The National Institute of Health awarded a $400,000 grant to Steven B. Oppenheimer, Ph.D. and his Center for Cancer and Developmental Biology, for research conducted on glycobiology. The $400,000 is part of a total of $41 million awarded to the Consortium for Functional Glycomics, for which Oppenheimer is an investigator. Both the grant and Oppenheimer’s membership with the CFG brings focus to CSUN and the research at the center, and allows his team of students to further their studies on the spread of cancer cells in the human body.
According to Oppenheimer, glycobiology can be thought of as sugar biology, because it involves the study of sugar carbohydrates and how they bind to cells. The focus of research in his lab is the metastasis, or spread, of cells mutated by sugar carbohydrates. This is an essential process in the spread of cancer and other diseases. Understanding how cancer cells mutate and spread will help scientists to develop drugs that can stop the spread of cancer and other diseases.
“Most people don’t know this, but cancer is 99 percent curable. If you catch it before it spreads, usually you can cure it. Once it has spread, it is much more difficult to cure,” Oppenheimer said.
He said a lack of education passed down from generation to generation and information doctors do not divulge to patients are the common factors behind people’s misconceptions about the disease.
He added, “As people become more educated, cancer becomes more curable in earlier stages.”
Oppenheimer said that physiologically, the ideal drug would mimic the way bacteria and other pathogenic organisms bind to cells. He explained that the organisms attack healthy cells via sugar-binding receptors on the cell surface. If the drug can get to the healthy cells first, they can block access to the cells and the attacking organisms will not be able to attach.
“It’s like a lock and key,” Oppenheimer said, using his hands to demonstrate the way they bond.

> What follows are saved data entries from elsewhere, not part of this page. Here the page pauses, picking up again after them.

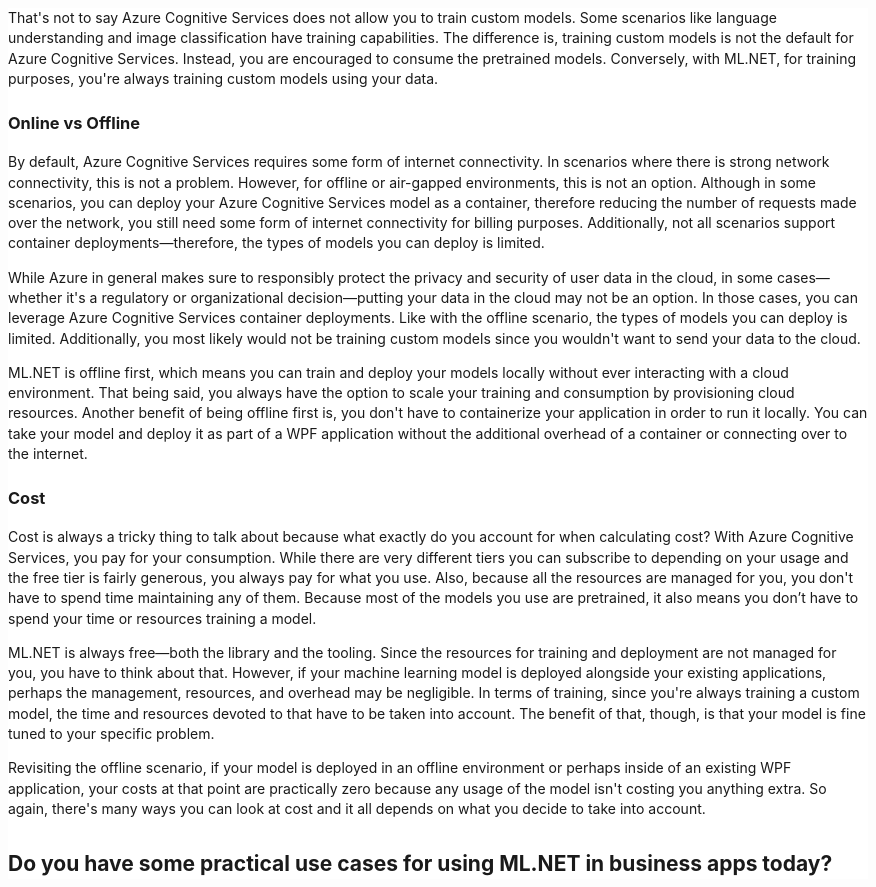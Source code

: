 That's not to say Azure Cognitive Services does not allow you to train custom models. Some scenarios like language understanding and image classification have training capabilities. The difference is, training custom models is not the default for Azure Cognitive Services. Instead, you are encouraged to consume the pretrained models. Conversely, with ML.NET, for training purposes, you're always training custom models using your data.

### Online vs Offline

By default, Azure Cognitive Services requires some form of internet connectivity. In scenarios where there is strong network connectivity, this is not a problem. However, for offline or air-gapped environments, this is not an option. Although in some scenarios, you can deploy your Azure Cognitive Services model as a container, therefore reducing the number of requests made over the network, you still need some form of internet connectivity for billing purposes. Additionally, not all scenarios support container deployments—therefore, the types of models you can deploy is limited.

While Azure in general makes sure to responsibly protect the privacy and security of user data in the cloud, in some cases—whether it's a regulatory or organizational decision—putting your data in the cloud may not be an option. In those cases, you can leverage Azure Cognitive Services container deployments. Like with the offline scenario, the types of models you can deploy is limited. Additionally, you most likely would not be training custom models since you wouldn't want to send your data to the cloud.

ML.NET is offline first, which means you can train and deploy your models locally without ever interacting with a cloud environment. That being said, you always have the option to scale your training and consumption by provisioning cloud resources. Another benefit of being offline first is, you don't have to containerize your application in order to run it locally. You can take your model and deploy it as part of a WPF application without the additional overhead of a container or connecting over to the internet.

### Cost

Cost is always a tricky thing to talk about because what exactly do you account for when calculating cost? With Azure Cognitive Services, you pay for your consumption. While there are very different tiers you can subscribe to depending on your usage and the free tier is fairly generous, you always pay for what you use. Also, because all the resources are managed for you, you don't have to spend time maintaining any of them. Because most of the models you use are pretrained, it also means you don’t have to spend your time or resources training a model.

ML.NET is always free—both the library and the tooling. Since the resources for training and deployment are not managed for you, you have to think about that. However, if your machine learning model is deployed alongside your existing applications, perhaps the management, resources, and overhead may be negligible. In terms of training, since you're always training a ​custom model, the time and resources devoted to that have to be taken into account. The benefit of that, though, is that your model is fine tuned to your specific problem.

Revisiting the offline scenario, if your model is deployed in an offline environment or perhaps inside of an existing WPF application, your costs at that point are practically zero because any usage of the model isn't costing you anything extra. So again, there's many ways you can look at cost and it all depends on what you decide to take into account.

## Do you have some practical use cases for using ML.NET in business apps today?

Oppenheimer said glycobiology was obscure for a very long time, with most scientists basing their research on proteins and the study of genes and DNA. He said one of the reasons NIH is putting so much money into the CFG to fund research such as his is because it has not been well-studied.
“It’s much easier to work with genes, because they directly code for proteins but not sugars. Sugars play a key role in human health and diseases,” he said.
Oppenheimer said the grant has placed CSUN in the realm of what he calls “big science,” a term he equates with Ivy League universities that are known for their research.
“We are a little place. We aren’t a research one university like Berkeley or Harvard. We are a Masters level university. We can never reach that level of science?but now we have the ability to do anything we want in ‘big science,'” Oppenheimer said.
Oppenheimer said the program director for the CFG contacted him and encouraged him to apply for membership. He was reluctant at first, but at her urging sent in an application. He was surprised to find that he had been selected as an investigator for the CFG.
The CFG is a research institution set up to support researchers around the country studying glycobiology and how proteins and carbohydrates interact with cells. Oppenheimer said he and his students conduct their research and send the samples to CFG for analyses, which Oppenheimer said could cost “anywhere from tens to thousands of dollars.”
“It’s a major honor and a major opportunity for our program,” he said. “Over 100 students will benefit from being part of the consortium. ? Sugars are one of the last giant frontiers in biology.”